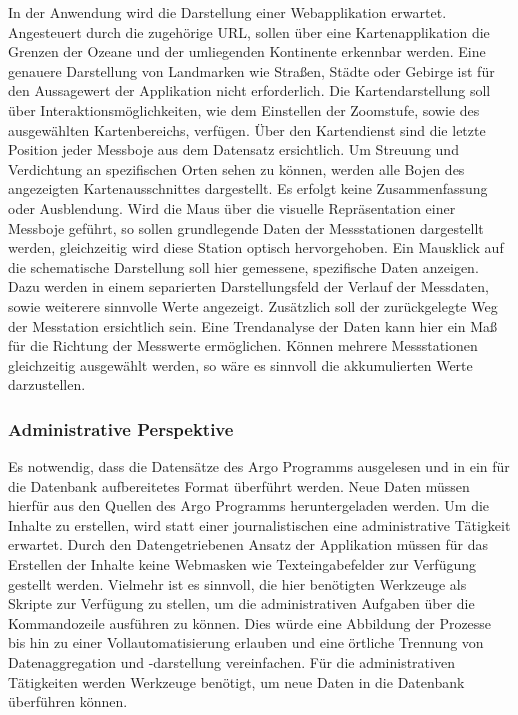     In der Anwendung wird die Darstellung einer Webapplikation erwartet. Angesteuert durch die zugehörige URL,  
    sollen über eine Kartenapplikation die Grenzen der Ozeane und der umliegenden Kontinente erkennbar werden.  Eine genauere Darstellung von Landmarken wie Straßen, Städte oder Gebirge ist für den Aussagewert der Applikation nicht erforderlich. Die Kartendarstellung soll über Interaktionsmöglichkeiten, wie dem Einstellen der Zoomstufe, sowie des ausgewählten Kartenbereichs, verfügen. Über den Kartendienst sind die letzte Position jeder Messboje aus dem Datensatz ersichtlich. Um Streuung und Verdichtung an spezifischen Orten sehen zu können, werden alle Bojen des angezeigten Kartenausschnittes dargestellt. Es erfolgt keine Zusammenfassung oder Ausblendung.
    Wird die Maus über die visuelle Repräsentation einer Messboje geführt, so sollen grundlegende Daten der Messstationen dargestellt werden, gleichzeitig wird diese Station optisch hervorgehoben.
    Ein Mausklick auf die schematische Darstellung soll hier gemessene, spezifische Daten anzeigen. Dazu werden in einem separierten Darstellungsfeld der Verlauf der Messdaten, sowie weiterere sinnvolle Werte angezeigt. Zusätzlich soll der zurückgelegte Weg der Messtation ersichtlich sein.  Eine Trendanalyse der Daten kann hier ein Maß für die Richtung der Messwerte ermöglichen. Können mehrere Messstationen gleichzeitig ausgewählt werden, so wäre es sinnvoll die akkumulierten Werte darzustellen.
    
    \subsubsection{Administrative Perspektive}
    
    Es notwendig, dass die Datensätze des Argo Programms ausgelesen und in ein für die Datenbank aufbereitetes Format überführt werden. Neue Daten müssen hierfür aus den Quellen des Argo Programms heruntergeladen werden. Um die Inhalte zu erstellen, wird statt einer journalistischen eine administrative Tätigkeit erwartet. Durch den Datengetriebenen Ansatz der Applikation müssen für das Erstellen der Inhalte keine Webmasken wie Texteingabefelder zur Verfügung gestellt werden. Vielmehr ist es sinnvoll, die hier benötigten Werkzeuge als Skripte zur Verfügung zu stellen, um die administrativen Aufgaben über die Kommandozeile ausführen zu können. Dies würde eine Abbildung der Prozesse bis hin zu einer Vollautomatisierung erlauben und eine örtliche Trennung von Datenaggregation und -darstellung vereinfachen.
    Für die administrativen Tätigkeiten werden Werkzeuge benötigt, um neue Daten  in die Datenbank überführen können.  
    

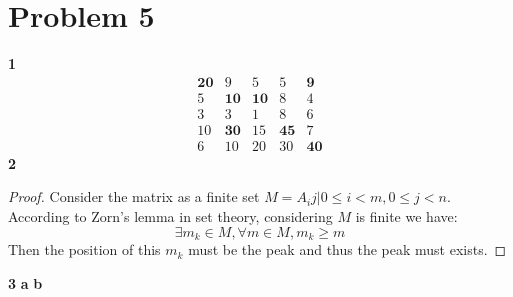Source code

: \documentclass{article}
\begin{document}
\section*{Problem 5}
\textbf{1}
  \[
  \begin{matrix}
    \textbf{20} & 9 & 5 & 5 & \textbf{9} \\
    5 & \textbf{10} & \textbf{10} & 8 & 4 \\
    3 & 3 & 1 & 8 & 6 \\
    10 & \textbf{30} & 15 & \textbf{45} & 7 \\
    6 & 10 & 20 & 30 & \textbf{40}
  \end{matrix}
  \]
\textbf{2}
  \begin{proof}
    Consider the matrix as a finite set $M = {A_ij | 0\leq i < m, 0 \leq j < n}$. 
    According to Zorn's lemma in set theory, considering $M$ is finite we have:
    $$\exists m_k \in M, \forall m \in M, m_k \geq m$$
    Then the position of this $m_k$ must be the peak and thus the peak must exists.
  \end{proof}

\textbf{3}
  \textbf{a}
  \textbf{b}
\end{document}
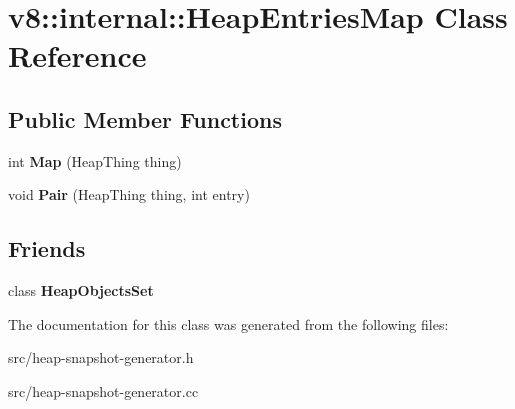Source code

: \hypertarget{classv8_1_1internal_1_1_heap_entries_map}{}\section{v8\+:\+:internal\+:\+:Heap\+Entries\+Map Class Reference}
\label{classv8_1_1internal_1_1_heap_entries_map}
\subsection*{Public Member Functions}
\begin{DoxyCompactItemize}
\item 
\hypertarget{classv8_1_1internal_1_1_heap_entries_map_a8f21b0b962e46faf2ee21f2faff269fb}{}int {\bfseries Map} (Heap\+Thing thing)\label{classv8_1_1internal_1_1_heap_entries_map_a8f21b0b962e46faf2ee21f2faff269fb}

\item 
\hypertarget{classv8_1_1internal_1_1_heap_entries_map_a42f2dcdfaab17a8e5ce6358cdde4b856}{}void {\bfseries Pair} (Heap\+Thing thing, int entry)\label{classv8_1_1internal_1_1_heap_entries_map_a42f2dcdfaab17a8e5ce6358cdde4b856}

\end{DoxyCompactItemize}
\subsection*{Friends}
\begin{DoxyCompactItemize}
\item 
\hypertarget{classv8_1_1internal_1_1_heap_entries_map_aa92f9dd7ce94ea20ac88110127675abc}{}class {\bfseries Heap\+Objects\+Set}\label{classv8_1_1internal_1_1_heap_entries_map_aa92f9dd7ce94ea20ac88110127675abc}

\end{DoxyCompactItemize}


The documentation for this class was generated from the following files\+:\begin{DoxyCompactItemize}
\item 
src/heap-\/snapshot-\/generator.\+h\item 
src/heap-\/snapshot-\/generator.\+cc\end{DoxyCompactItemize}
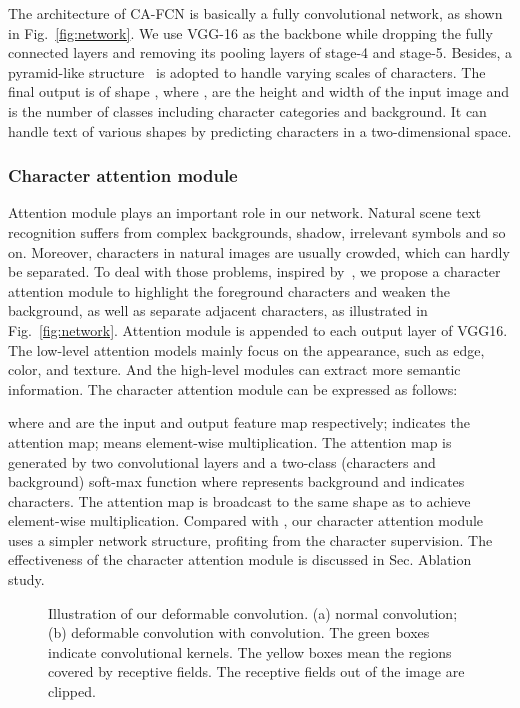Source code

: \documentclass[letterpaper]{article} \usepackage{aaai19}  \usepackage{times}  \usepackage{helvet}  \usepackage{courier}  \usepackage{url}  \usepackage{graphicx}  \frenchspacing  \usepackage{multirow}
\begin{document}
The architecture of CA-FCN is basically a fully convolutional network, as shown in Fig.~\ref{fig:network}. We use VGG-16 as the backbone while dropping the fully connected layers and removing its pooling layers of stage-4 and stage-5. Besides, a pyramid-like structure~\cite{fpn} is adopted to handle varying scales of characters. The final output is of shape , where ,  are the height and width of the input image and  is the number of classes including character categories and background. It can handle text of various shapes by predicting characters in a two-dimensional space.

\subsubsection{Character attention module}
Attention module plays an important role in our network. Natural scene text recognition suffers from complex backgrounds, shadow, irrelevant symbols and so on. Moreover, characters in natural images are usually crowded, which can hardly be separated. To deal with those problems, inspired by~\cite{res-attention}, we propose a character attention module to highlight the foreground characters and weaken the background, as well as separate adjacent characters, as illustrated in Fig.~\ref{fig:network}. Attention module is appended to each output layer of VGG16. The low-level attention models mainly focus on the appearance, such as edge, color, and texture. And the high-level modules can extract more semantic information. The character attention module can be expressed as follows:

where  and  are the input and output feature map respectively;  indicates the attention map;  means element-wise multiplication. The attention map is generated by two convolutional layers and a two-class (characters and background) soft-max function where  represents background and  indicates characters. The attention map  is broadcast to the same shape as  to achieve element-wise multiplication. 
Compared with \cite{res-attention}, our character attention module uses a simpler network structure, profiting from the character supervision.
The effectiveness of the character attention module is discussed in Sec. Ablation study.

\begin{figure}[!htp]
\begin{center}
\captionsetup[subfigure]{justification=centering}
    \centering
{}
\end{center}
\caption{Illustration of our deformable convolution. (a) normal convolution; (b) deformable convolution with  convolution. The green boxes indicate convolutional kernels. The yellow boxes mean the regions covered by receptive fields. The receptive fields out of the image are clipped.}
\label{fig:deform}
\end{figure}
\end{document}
§
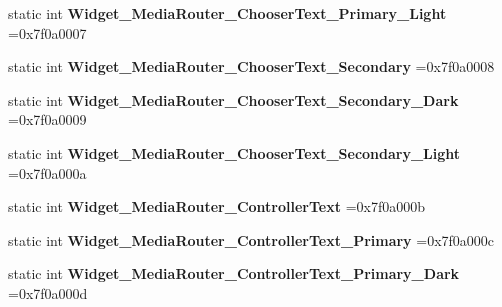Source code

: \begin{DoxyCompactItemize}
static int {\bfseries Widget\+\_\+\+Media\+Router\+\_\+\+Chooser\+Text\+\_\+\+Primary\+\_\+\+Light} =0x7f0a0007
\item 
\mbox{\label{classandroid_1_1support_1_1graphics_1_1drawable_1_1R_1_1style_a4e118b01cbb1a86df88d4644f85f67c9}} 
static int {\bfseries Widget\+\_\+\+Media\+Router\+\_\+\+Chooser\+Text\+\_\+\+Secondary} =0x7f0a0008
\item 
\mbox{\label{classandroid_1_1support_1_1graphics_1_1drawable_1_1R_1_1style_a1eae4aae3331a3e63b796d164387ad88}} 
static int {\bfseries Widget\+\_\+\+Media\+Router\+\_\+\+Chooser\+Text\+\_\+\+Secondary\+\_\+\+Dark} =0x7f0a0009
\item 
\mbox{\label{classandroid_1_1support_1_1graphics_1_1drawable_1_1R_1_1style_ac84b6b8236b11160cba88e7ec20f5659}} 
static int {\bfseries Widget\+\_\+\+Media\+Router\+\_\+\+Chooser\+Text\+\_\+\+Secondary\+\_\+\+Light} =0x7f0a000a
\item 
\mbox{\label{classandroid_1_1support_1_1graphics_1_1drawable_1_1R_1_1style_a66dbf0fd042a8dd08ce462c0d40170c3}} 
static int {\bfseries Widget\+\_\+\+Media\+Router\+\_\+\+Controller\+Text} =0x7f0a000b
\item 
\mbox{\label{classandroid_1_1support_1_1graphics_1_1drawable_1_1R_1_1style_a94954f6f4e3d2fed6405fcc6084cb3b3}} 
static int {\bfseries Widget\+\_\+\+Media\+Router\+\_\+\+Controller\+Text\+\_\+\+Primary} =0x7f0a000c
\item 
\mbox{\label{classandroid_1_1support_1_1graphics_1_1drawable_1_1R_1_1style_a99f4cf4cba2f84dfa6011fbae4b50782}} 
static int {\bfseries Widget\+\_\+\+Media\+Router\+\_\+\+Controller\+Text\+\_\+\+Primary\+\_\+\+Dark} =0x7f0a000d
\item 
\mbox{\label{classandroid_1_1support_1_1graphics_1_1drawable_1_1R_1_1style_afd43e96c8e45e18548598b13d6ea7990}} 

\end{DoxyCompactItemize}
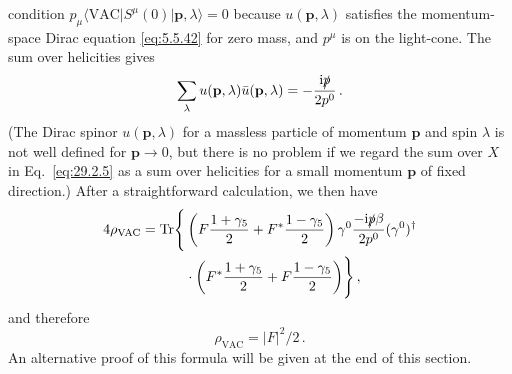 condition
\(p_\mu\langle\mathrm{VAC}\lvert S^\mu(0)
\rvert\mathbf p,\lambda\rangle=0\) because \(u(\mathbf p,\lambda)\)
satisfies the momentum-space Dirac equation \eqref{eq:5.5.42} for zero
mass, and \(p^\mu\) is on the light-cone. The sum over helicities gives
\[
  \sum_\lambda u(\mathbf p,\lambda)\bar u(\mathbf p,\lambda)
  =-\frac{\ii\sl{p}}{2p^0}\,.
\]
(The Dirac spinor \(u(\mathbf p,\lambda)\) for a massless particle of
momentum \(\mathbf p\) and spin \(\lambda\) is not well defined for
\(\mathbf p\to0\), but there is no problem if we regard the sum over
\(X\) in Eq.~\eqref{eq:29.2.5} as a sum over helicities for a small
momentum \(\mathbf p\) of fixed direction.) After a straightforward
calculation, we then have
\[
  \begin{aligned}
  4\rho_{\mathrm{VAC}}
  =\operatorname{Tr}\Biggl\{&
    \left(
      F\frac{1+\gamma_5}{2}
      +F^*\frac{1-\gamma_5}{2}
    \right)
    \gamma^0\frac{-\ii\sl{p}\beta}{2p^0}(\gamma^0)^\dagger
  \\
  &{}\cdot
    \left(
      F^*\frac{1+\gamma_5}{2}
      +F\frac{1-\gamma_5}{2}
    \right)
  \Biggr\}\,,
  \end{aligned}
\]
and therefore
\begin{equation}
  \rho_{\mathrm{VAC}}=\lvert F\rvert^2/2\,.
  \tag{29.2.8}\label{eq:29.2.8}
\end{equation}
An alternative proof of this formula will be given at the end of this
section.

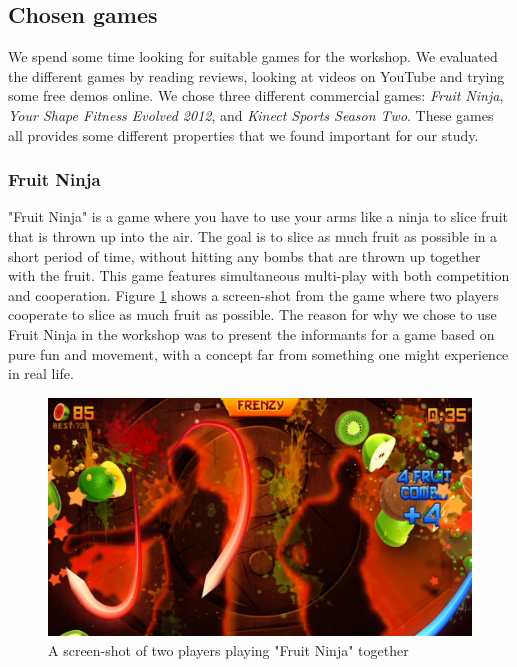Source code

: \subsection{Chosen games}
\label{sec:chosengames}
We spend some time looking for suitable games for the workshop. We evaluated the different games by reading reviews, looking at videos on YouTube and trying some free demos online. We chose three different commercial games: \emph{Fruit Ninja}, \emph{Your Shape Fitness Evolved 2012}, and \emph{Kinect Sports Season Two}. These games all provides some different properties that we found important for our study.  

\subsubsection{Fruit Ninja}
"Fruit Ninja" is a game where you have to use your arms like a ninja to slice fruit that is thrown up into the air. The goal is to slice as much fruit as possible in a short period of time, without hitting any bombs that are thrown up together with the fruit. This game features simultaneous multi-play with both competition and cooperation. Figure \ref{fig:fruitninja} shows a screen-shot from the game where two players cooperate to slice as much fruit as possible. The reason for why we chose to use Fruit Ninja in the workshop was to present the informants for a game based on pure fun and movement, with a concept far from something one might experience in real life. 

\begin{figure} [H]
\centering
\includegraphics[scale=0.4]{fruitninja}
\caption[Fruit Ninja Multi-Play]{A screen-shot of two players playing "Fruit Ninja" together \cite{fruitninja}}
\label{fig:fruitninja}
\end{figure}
§
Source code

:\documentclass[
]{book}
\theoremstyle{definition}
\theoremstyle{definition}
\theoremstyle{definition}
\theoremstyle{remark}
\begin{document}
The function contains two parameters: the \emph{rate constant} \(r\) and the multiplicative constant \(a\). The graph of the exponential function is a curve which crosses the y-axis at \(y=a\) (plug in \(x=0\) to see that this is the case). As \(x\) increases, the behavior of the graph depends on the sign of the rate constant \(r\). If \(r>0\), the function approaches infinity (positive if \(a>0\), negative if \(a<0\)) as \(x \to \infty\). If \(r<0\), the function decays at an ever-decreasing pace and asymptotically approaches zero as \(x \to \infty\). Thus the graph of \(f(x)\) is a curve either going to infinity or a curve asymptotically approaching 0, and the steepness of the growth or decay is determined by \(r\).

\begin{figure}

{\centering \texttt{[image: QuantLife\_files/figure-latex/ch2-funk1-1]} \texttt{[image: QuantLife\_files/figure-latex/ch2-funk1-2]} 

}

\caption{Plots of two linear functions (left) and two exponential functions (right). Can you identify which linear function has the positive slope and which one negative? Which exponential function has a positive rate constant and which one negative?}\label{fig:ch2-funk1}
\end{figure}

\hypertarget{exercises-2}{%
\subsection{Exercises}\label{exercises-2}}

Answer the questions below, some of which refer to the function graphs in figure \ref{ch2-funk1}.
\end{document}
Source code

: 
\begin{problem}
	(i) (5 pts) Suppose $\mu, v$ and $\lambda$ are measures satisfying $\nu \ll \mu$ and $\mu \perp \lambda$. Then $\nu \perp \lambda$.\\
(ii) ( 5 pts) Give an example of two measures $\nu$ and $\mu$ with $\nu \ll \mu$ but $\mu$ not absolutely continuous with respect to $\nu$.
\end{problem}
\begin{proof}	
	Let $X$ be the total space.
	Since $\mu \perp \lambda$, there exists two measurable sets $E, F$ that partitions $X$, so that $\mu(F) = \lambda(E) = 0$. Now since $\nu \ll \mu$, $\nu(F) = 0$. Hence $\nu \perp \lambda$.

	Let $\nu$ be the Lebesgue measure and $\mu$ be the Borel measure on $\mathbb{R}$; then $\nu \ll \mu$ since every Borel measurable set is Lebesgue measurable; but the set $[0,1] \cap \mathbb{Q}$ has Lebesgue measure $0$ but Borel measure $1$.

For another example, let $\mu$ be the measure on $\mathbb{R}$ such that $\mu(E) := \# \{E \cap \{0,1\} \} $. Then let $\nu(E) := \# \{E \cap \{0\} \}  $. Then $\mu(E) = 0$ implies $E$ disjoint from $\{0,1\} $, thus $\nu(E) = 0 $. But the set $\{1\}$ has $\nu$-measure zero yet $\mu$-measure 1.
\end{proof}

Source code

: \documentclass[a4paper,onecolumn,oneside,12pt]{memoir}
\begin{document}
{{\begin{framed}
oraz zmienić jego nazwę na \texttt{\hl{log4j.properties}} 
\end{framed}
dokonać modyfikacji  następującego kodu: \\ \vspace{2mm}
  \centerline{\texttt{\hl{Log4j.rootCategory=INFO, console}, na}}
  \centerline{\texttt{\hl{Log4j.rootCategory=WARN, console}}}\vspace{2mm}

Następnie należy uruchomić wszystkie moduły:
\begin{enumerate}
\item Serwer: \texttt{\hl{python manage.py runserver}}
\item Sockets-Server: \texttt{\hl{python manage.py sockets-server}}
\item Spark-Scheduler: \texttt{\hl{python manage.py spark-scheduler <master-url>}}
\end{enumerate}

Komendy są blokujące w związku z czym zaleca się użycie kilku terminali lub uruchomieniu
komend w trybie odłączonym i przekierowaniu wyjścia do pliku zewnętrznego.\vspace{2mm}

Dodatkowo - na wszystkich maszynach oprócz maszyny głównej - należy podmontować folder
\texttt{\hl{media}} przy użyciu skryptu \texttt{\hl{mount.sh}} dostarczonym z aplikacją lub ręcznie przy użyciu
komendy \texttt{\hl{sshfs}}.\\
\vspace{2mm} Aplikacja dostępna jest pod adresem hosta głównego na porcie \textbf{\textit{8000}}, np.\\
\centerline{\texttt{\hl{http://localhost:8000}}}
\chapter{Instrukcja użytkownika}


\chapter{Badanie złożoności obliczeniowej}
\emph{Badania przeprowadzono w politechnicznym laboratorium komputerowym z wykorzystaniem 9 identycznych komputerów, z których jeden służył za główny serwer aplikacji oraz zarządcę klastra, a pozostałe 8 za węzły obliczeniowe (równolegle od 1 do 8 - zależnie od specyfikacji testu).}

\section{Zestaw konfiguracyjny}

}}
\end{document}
§
**Instructions for the task**
If a line in the material above holds "finite", copy it.

**Solution to the exercise**
    Consider the matrix as a finite set $M = {A_ij | 0\leq i < m, 0 \leq j < n}$. 
    According to Zorn's lemma in set theory, considering $M$ is finite we have:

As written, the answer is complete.